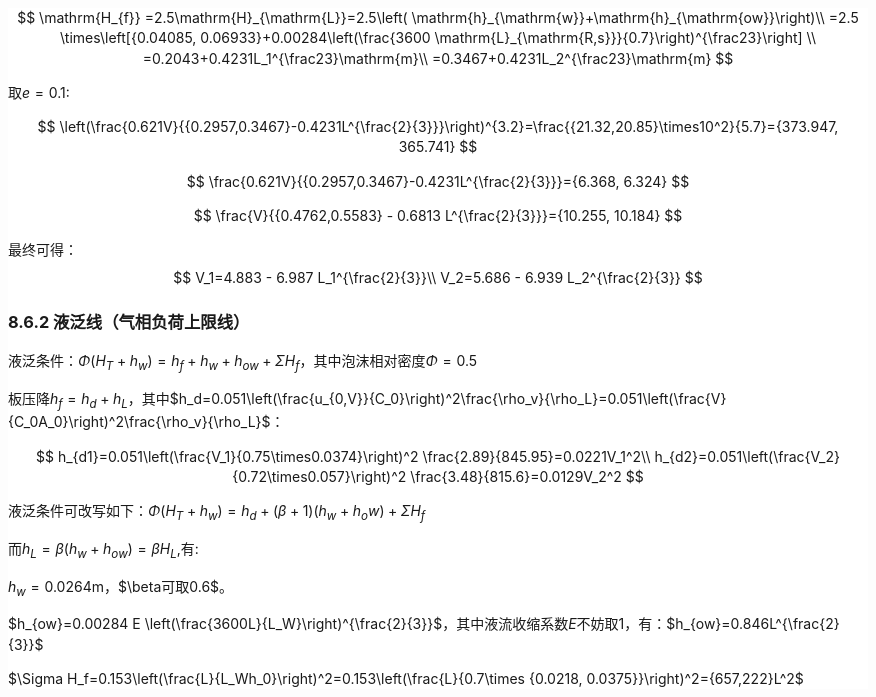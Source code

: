 
$$
\mathrm{H_{f}} =2.5\mathrm{H}_{\mathrm{L}}=2.5\left(
   \mathrm{h}_{\mathrm{w}}+\mathrm{h}_{\mathrm{ow}}\right)\\
   =2.5 \times\left[{0.04085, 0.06933}+0.00284\left(\frac{3600 \mathrm{L}_{\mathrm{R,s}}}{0.7}\right)^{\frac23}\right]
   \\
   =0.2043+0.4231L_1^{\frac23}\mathrm{m}\\
   =0.3467+0.4231L_2^{\frac23}\mathrm{m}
$$

取$e=0.1$:

$$
\left(\frac{0.621V}{{0.2957,0.3467}-0.4231L^{\frac{2}{3}}}\right)^{3.2}=\frac{{21.32,20.85}\times10^2}{5.7}={373.947, 365.741}
$$

$$
\frac{0.621V}{{0.2957,0.3467}-0.4231L^{\frac{2}{3}}}={6.368, 6.324}
$$

$$
\frac{V}{{0.4762,0.5583} - 0.6813 L^{\frac{2}{3}}}={10.255, 10.184}
$$

最终可得：
$$
V_1=4.883 - 6.987 L_1^{\frac{2}{3}}\\
V_2=5.686 - 6.939 L_2^{\frac{2}{3}}
$$

### 8.6.2 液泛线（气相负荷上限线）

液泛条件：$\Phi(H_T+h_w)=h_f+h_w+h_{ow}+\Sigma H_f$，其中泡沫相对密度$\Phi=0.5$

板压降$h_f=h_d+h_L$，其中$h_d=0.051\left(\frac{u_{0,V}}{C_0}\right)^2\frac{\rho_v}{\rho_L}=0.051\left(\frac{V}{C_0A_0}\right)^2\frac{\rho_v}{\rho_L}$：

$$
h_{d1}=0.051\left(\frac{V_1}{0.75\times0.0374}\right)^2
   \frac{2.89}{845.95}=0.0221V_1^2\\
h_{d2}=0.051\left(\frac{V_2}{0.72\times0.057}\right)^2
   \frac{3.48}{815.6}=0.0129V_2^2
$$

液泛条件可改写如下：$\Phi(H_T+h_w)=h_d+(\beta+1)(h_w+h_ow)+\Sigma H_f$

而$h_L=\beta(h_w+h_{ow})=\beta H_L$,有:

$h_w=0.0264\mathrm{m}$，$\beta可取0.6$。

$h_{ow}=0.00284 E \left(\frac{3600L}{L_W}\right)^{\frac{2}{3}}$，其中液流收缩系数$E$不妨取$1$，有：$h_{ow}=0.846L^{\frac{2}{3}}$

$\Sigma H_f=0.153\left(\frac{L}{L_Wh_0}\right)^2=0.153\left(\frac{L}{0.7\times {0.0218, 0.0375}}\right)^2={657,222}L^2$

----

Instructions for the task:
A line qualifies when it holds the word "right"; report all qualifying lines from the records above.

Expected answer:
   \mathrm{h}_{\mathrm{w}}+\mathrm{h}_{\mathrm{ow}}\right)\\
   =2.5 \times\left[{0.04085, 0.06933}+0.00284\left(\frac{3600 \mathrm{L}_{\mathrm{R,s}}}{0.7}\right)^{\frac23}\right]
\left(\frac{0.621V}{{0.2957,0.3467}-0.4231L^{\frac{2}{3}}}\right)^{3.2}=\frac{{21.32,20.85}\times10^2}{5.7}={373.947, 365.741}
板压降$h_f=h_d+h_L$，其中$h_d=0.051\left(\frac{u_{0,V}}{C_0}\right)^2\frac{\rho_v}{\rho_L}=0.051\left(\frac{V}{C_0A_0}\right)^2\frac{\rho_v}{\rho_L}$：
h_{d1}=0.051\left(\frac{V_1}{0.75\times0.0374}\right)^2
h_{d2}=0.051\left(\frac{V_2}{0.72\times0.057}\right)^2
$h_{ow}=0.00284 E \left(\frac{3600L}{L_W}\right)^{\frac{2}{3}}$，其中液流收缩系数$E$不妨取$1$，有：$h_{ow}=0.846L^{\frac{2}{3}}$
$\Sigma H_f=0.153\left(\frac{L}{L_Wh_0}\right)^2=0.153\left(\frac{L}{0.7\times {0.0218, 0.0375}}\right)^2={657,222}L^2$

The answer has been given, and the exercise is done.